Een draagvlak creëert men niet met alarmisme dat een onrealistisch toekomstscenario combineert met te weinig aandacht voor recente tendensen

zo vat Ben Derudder, prof. sociale geografie aan UGent, de VITO-studie samen 'monetarisering van urban sprawl in Vlaanderen'

Wie rekent op de zogenaamde besparingen uit dergelijke studies, komt bedrogen uit.

De afgelopen tien jaar zet een bouwshift zich steeds sterker door in Vlaanderen: kleinere woningen, vooral flats, twee derde van de nieuwe woonprojecten hergebruiken ruimte enz. Dat onder impuls van de markt en schaarse bouwgronden. De juridische voorraad aan ruimte voor wonen is in onze regio immers strikt gelimiteerd. De VITO-studie legt die trend evenwel naast zich neer en gaat uit van scenario's die ongebreidelde ruimte-inname voorspiegelen, waarbij bijvoorbeeld maar eventjes duizenden kilometers bijkomende wegen kunnen worden aangelegd. Het beleid en de regelgeving maken dit evenwel onmogelijk. Zo is de ruimtebalans al 25 jaar de garantie op bijna 1 miljoen ha open ruimte in Vlaanderen en de voorraad voor wonen is nagenoeg ongewijzigd. Voor industrie wordt intussen zelfs een stuk minder voorzien. Die realiteit maakt dat de miljarden euro's aan besparingen die de studie voorspiegelt geen waarheid kunnen worden. En we dienen beleidsmakers ervoor te behoeden zich onterecht rijk te rekenen.

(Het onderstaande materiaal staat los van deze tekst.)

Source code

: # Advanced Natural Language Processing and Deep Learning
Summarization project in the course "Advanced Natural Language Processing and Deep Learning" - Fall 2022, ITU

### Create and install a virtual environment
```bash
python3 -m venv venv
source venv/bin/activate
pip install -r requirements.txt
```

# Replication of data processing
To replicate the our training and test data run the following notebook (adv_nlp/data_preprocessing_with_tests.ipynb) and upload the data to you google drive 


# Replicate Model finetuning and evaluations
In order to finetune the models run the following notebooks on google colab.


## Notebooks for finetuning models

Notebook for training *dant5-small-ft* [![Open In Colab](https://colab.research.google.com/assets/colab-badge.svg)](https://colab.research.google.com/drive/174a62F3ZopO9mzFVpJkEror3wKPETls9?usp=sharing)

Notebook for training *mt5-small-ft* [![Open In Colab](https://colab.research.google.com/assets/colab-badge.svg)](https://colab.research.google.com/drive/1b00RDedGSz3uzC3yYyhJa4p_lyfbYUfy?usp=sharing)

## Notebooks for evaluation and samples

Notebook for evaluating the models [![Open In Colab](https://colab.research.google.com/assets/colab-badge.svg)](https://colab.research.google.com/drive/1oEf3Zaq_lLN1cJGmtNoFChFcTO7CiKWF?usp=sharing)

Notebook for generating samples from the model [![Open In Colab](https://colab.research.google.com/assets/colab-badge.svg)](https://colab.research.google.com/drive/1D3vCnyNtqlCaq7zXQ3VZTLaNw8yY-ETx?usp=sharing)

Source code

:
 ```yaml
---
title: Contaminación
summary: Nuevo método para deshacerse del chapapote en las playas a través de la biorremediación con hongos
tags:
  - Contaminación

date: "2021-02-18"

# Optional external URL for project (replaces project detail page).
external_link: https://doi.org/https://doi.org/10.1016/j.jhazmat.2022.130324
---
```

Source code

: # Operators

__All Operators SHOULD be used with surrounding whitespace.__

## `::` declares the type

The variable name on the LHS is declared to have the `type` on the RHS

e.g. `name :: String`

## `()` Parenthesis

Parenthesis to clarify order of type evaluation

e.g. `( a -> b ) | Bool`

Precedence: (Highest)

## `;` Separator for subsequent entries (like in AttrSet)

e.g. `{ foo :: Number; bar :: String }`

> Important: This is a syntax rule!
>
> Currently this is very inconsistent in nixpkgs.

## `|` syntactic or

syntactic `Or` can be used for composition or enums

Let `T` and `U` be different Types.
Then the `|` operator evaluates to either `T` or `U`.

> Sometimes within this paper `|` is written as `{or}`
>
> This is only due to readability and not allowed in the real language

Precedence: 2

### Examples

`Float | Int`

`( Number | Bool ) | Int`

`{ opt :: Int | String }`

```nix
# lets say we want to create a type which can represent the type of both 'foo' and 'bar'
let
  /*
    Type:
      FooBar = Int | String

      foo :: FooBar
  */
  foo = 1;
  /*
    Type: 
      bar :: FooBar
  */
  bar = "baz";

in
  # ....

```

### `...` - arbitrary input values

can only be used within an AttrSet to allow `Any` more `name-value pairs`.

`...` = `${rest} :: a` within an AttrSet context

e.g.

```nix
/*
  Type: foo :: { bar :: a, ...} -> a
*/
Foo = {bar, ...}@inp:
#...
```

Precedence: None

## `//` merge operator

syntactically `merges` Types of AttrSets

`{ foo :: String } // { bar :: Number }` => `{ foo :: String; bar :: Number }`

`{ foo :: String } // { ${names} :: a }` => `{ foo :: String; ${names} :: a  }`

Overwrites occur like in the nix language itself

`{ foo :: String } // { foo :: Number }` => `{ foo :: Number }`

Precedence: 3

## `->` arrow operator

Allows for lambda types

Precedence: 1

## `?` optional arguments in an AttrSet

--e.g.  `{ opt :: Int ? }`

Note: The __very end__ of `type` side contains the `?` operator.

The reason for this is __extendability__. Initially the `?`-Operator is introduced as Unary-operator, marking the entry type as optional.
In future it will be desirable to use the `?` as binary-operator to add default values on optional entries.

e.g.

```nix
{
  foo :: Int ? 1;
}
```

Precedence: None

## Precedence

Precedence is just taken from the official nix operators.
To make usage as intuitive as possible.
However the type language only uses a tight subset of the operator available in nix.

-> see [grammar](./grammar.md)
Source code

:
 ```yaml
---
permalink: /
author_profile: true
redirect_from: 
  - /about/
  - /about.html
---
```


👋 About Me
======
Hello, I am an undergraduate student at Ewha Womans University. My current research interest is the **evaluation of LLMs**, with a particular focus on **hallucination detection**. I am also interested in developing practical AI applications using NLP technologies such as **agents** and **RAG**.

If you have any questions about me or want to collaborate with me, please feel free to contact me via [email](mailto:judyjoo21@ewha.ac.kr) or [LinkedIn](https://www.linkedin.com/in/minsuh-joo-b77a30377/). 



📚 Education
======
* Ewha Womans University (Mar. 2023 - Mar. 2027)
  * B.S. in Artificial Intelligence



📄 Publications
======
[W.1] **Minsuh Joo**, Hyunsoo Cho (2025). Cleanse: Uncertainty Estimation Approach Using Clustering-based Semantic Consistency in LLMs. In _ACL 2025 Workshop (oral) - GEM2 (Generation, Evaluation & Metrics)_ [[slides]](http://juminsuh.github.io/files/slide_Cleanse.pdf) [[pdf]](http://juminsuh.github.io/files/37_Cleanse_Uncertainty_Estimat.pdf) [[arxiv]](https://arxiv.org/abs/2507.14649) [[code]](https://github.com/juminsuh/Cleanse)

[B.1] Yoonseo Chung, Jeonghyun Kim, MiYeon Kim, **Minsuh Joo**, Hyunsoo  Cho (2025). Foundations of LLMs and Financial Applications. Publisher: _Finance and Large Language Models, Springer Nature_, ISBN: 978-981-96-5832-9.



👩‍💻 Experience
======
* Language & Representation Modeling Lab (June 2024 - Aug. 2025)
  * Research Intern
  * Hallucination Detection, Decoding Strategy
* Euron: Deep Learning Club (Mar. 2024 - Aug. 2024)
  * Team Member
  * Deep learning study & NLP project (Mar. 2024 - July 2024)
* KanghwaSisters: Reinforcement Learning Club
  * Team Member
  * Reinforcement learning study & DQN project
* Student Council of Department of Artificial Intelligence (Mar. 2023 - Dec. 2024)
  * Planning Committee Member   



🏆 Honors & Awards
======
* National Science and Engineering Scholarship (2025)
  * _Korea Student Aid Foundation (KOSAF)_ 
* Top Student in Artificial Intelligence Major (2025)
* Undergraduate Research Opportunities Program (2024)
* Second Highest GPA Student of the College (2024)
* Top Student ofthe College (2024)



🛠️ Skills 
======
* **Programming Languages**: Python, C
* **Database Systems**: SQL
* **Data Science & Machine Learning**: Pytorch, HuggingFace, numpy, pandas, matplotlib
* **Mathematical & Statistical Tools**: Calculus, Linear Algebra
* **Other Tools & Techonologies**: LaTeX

Hoewel er in het zog van het beleidsplan ruimte Vlaanderen heel wat studies zijn verschenen over de historische kosten van verspreide bebouwing in Vlaanderen, zijn studies over de uitdaging van vandaag een stuk zeldzamer. Daarbij gaat het om de noden van kwaliteitsvolle verdichting en de investeringen die ermee gepaard zullen gaan. Essentieel om onder andere de stadsvlucht bij jonge gezinnen tegen te gaan. Dat betekent in centra en kernen sneller werk maken van een breed aanbod aan diverse en betaalbare woontypes, kwaliteitsvolle openbare ruimte met blauwgroene dooradering, natuurtechnische ingrepen om hitte-eilandeffecten te vermijden, analyses over de mobiliteitsgevolgen voor stedelijke centra, meer tewerkstelling bij treinstations, versterking en vervanging van riolering en waterbuffering in (vooral overstromingsgevoelige) kernen enz. Maar ook aanpassingen in stedenbouwkundige regelgeving, aan de Vlaamse wooncode en lokale bouwvoorschriften. Dat alles is prioritair om ruimtelijke plannen slaagkansen te bieden.